● Problem requirements: Copy out each line containing "ISIC" from the entries below.

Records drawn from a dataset

-*-*-

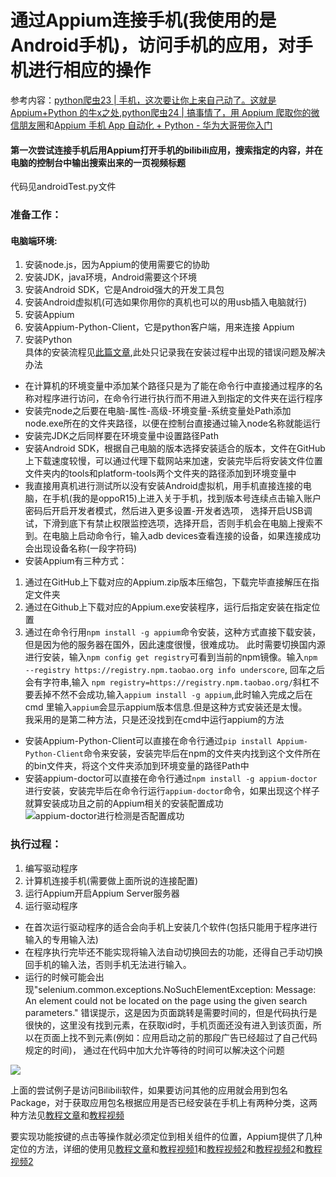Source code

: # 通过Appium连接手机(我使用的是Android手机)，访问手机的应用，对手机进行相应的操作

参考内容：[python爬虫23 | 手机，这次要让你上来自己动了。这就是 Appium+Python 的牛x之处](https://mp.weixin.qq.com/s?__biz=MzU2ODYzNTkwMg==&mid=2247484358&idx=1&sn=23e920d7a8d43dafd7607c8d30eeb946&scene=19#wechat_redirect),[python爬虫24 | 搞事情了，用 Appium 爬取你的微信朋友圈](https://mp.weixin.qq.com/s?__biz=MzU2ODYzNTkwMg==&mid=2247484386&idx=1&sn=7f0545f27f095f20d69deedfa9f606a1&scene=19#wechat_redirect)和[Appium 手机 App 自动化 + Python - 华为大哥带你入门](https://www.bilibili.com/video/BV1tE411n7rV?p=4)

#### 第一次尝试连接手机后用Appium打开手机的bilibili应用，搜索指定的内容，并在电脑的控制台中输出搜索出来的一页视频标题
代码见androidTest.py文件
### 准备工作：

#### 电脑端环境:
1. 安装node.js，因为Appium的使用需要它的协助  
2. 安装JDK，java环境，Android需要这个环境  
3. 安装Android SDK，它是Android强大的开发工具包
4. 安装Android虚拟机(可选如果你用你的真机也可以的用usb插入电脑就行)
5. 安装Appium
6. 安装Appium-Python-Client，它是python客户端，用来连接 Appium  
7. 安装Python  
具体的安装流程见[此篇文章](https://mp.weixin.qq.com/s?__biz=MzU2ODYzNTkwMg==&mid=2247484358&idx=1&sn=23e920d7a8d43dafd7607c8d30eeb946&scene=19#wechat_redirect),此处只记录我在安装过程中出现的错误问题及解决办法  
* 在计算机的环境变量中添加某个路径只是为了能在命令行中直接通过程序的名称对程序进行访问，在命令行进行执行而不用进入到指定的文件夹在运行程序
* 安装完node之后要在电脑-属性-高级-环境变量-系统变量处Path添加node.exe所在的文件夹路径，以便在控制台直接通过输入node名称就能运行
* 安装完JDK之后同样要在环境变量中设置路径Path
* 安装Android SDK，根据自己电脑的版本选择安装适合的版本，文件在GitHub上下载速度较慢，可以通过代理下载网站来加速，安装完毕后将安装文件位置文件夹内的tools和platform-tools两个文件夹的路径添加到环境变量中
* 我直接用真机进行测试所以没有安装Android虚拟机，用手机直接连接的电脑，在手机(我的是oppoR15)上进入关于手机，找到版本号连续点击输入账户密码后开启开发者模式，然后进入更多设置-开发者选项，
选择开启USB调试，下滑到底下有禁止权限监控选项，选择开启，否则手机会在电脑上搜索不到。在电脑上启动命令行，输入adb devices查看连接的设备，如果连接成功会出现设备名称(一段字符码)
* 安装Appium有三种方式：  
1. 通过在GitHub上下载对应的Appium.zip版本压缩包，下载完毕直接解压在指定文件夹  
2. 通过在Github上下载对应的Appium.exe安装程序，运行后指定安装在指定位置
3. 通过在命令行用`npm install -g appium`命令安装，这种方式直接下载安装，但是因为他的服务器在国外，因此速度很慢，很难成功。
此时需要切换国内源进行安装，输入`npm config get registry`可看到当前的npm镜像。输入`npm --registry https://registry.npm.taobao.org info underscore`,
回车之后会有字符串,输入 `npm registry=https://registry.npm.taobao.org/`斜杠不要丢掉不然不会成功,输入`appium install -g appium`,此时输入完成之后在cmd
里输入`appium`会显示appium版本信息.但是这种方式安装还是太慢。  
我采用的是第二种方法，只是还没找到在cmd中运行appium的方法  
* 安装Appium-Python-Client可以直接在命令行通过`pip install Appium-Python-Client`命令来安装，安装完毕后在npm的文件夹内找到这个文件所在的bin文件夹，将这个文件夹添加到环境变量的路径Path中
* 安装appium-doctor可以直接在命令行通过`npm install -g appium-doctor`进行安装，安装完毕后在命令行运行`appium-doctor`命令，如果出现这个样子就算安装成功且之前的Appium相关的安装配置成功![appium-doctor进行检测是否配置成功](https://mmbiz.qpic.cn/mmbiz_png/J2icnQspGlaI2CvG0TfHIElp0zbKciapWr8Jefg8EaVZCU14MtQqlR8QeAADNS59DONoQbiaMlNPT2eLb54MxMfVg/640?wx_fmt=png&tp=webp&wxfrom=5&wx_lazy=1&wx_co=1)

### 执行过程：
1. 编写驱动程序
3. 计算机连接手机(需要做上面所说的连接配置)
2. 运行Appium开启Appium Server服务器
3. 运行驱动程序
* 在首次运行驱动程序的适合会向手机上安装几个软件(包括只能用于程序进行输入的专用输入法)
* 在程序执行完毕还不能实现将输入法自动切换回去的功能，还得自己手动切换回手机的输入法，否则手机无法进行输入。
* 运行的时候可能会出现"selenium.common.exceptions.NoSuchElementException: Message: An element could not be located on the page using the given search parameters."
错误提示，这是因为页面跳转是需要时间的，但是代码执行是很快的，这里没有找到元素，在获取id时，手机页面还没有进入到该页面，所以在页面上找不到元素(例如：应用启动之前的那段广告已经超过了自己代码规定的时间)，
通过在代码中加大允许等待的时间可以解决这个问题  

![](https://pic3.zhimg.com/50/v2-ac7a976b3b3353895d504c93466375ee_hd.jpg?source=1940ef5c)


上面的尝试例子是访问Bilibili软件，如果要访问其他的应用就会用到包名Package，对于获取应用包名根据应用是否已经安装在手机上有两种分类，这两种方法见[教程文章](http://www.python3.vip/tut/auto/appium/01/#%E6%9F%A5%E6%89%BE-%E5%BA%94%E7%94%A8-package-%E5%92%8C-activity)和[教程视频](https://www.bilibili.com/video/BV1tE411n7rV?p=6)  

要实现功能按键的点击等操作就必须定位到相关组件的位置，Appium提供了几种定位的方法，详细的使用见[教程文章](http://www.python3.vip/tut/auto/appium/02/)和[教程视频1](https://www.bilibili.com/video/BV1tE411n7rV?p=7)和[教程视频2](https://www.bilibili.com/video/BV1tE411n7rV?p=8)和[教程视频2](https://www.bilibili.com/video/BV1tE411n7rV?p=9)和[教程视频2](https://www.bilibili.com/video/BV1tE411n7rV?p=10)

-*-*-

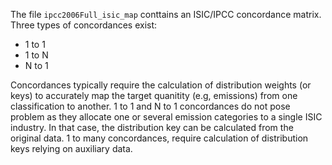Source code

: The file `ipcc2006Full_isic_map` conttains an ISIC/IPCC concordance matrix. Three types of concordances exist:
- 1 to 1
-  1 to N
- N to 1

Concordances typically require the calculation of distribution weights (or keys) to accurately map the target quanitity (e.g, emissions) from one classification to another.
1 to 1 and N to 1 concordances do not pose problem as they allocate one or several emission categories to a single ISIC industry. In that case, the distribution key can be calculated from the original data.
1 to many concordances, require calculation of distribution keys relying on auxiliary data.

-*-*-

● Task answer:
: The file `ipcc2006Full_isic_map` conttains an ISIC/IPCC concordance matrix. Three types of concordances exist:
1 to 1 and N to 1 concordances do not pose problem as they allocate one or several emission categories to a single ISIC industry. In that case, the distribution key can be calculated from the original data.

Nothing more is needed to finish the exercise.